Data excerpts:
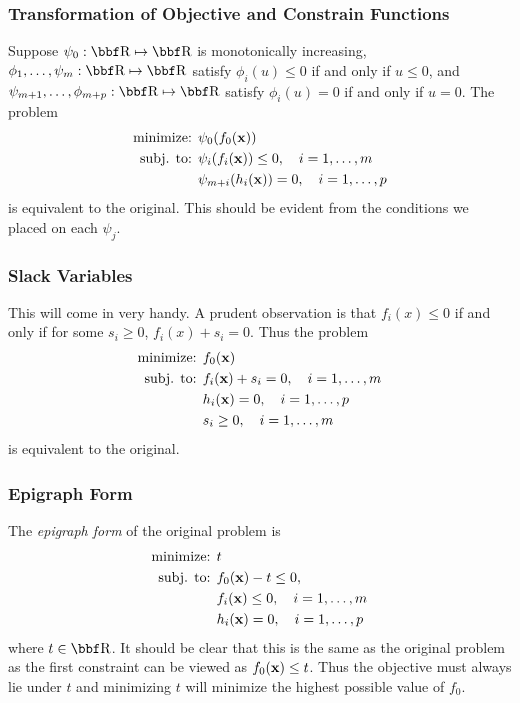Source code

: \documentclass{article}
\begin{document}
\subsubsection{Transformation of Objective and Constrain Functions}

Suppose $\psi_0 : \RR \mapsto \RR$ is monotonically increasing, $\phi_1,\dots,
\psi_m : \RR \mapsto \RR$ satisfy $\phi_i(u) \leq 0$ if and only if $u \leq 0$,
and $\psi_{m+1},\dots,\phi_{m+p} : \RR\mapsto\RR$ satisfy $\phi_i(u)=0$ if and only
if $u=0$. The problem
\begin{align*}
    \text{minimize: } & \psi_0(f_0({\bf x}))\\
    \text{subj. to: } & \psi_i(f_i({\bf x})) \leq 0, \quad i=1,\dots,m\\
                      & \psi_{m+i}(h_i({\bf x})) = 0, \quad i=1,\dots,p
\end{align*}
is equivalent to the original. This should be evident from the conditions
we placed on each $\psi_j$.

\subsubsection{Slack Variables}

This will come in very handy. A prudent observation is that $f_i(x)\leq 0$
if and only if for some $s_i \geq 0$, $f_i(x) + s_i = 0$. Thus the problem
\begin{align*}
    \text{minimize: } & f_0({\bf x})\\
    \text{subj. to: } & f_i({\bf x}) + s_i = 0, \quad i=1,\dots,m\\
                      & h_i({\bf x}) = 0, \quad i=1,\dots,p\\
                      & s_i \geq 0, \quad i=1,\dots,m
\end{align*}
is equivalent to the original.

\subsubsection{Epigraph Form}

The \textit{epigraph form} of the original problem is
\begin{align*}
    \text{minimize: } & t\\
    \text{subj. to: } & f_0({\bf x}) - t \leq 0,\\
                      & f_i({\bf x}) \leq 0, \quad i=1,\dots,m\\
                      & h_i({\bf x}) = 0, \quad i=1,\dots,p
\end{align*}
where $t\in\RR$. It should be clear that this is the same as the original
problem as the first constraint can be viewed as $f_0({\bf x}) \leq t$. Thus
the objective must always lie under $t$ and minimizing $t$ will minimize the
highest possible value of $f_0$.
\end{document}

What this task involves -> The preceding entries are to be returned verbatim, with every picture excluded.

Result ->
Source code

: \documentclass{article}
\begin{document}
\subsubsection{Transformation of Objective and Constrain Functions}

Suppose $\psi_0 : \RR \mapsto \RR$ is monotonically increasing, $\phi_1,\dots,
\psi_m : \RR \mapsto \RR$ satisfy $\phi_i(u) \leq 0$ if and only if $u \leq 0$,
and $\psi_{m+1},\dots,\phi_{m+p} : \RR\mapsto\RR$ satisfy $\phi_i(u)=0$ if and only
if $u=0$. The problem
\begin{align*}
    \text{minimize: } & \psi_0(f_0({\bf x}))\\
    \text{subj. to: } & \psi_i(f_i({\bf x})) \leq 0, \quad i=1,\dots,m\\
                      & \psi_{m+i}(h_i({\bf x})) = 0, \quad i=1,\dots,p
\end{align*}
is equivalent to the original. This should be evident from the conditions
we placed on each $\psi_j$.

\subsubsection{Slack Variables}

This will come in very handy. A prudent observation is that $f_i(x)\leq 0$
if and only if for some $s_i \geq 0$, $f_i(x) + s_i = 0$. Thus the problem
\begin{align*}
    \text{minimize: } & f_0({\bf x})\\
    \text{subj. to: } & f_i({\bf x}) + s_i = 0, \quad i=1,\dots,m\\
                      & h_i({\bf x}) = 0, \quad i=1,\dots,p\\
                      & s_i \geq 0, \quad i=1,\dots,m
\end{align*}
is equivalent to the original.

\subsubsection{Epigraph Form}

The \textit{epigraph form} of the original problem is
\begin{align*}
    \text{minimize: } & t\\
    \text{subj. to: } & f_0({\bf x}) - t \leq 0,\\
                      & f_i({\bf x}) \leq 0, \quad i=1,\dots,m\\
                      & h_i({\bf x}) = 0, \quad i=1,\dots,p
\end{align*}
where $t\in\RR$. It should be clear that this is the same as the original
problem as the first constraint can be viewed as $f_0({\bf x}) \leq t$. Thus
the objective must always lie under $t$ and minimizing $t$ will minimize the
highest possible value of $f_0$.
\end{document}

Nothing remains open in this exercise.